Tuesday, May 13, 2008

West Virginia Democratic Primary/Mississippi 1st Special Election

West Virginia Democratic Primary 100% Reporting

Clinton 239,062 (67%)
Obama 91,652 (26%)

Popular Vote Margin: Clinton +147,410

Mississippi 1st Special Election 100% Reporting (DEM GAIN)

Childers (D) 57,276 (53.7%)
Davis (R) 49,314 (46.3%)

West Virginia Exit Polls (Second Wave)

Clinton 64 (64.2)
Obama 32 (31.8)

West Virginia Projected Delegate Breakdown

Clinton 20 (16)
Obama 8 (7)

10:14 PM:The AP and Clarion Ledger have called the Mississippi 1st for Childers.
10:05 PM: And the race narrows yet again, with Childers lead now down to 700 votes, however Desoto county is now fully reported, removing Davis's surest stronghold from the remaining calculation.
10:00 PM: Childers is starting to pull away as Davis now needs roughly 61% of the outstanding vote with Childers' base county still out. While I wouldn't call the race if I was manning any decision desks in Northern Mississippi, it's starting to look like I'll be wrong in my prediction.
9:50 PM: Childers has lead throughout the entire night but Davis has closed to within three points. The baselines from three weeks ago have not held firm tonights, with counties flipping from blue to red and vice versa. However, Childers base is still out while 27 out of DeSoto's 38 precincts have reported.
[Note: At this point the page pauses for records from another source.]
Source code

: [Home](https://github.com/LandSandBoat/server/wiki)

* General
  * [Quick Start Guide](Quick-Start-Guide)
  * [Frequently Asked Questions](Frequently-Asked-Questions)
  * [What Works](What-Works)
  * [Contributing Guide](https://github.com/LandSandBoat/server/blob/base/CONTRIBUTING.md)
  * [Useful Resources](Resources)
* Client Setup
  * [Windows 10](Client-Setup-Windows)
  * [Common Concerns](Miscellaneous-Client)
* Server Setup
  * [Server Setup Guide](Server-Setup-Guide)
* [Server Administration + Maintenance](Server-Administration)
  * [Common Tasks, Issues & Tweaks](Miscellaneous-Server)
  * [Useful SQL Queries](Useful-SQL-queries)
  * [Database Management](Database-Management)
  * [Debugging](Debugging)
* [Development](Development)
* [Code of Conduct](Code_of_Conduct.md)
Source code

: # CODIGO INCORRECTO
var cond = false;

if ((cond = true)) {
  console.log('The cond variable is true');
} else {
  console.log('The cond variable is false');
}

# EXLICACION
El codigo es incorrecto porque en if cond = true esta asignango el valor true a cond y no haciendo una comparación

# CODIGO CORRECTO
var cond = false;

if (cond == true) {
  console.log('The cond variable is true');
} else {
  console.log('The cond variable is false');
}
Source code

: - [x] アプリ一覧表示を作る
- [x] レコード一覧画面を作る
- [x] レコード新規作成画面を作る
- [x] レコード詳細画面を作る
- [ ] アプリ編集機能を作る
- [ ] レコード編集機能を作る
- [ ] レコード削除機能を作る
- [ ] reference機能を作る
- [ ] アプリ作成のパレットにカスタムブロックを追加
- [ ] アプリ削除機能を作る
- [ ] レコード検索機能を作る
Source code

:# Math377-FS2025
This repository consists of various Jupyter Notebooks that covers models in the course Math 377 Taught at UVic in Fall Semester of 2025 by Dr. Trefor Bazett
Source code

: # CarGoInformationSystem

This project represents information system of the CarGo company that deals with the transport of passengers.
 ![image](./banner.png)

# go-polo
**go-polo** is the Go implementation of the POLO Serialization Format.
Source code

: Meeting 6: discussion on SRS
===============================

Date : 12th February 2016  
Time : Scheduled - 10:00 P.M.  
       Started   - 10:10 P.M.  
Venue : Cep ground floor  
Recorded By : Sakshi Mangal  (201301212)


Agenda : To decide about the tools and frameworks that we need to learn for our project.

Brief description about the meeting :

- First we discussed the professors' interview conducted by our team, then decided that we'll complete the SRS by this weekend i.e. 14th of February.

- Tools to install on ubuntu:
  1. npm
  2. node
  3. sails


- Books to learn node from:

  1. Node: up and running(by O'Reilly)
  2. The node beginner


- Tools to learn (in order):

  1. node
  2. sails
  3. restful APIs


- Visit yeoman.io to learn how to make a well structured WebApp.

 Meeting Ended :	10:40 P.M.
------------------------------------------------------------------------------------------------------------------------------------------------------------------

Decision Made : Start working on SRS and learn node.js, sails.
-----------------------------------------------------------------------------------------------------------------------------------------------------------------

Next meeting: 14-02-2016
Still far too close to call.
9:15 PM: DeSoto has started to report but only at a 3:1 clip for Davis compared to the 5:1 ratio earlier, also while roughly one third of DeSoto's votes are in, Prentiss (Childers' home county) is still out.
9:05 PM: Childers has jumped out to an early lead, but appears to be underperforming in Democratic leaning counties compared to three weeks ago. Also DeSoto county (Davis's base which went for him 5-1 in the first election) still has yet to report.
7:39 PM: As expected MSNBC called the West Virginia Democratic Primary for Hillary Clinton as soon as the polls closed. The final margin is the real question, although I'm not particularly convinced that even a 90-10 victory would provide Hillary much of a lifeline. As for me, I'm going to focus the majority of my attention upon the Mississippi Special Election which I personally think tilts towards the Republican Greg Davis despite Travis Childers 49-46 win in the initial election back in April. Still, I'd rather be wrong than right in this case as a third straight Democratic special election victory in Republican tuft, this time in a double digit district with a top tier GOP candidate would be a positive auger heading into November.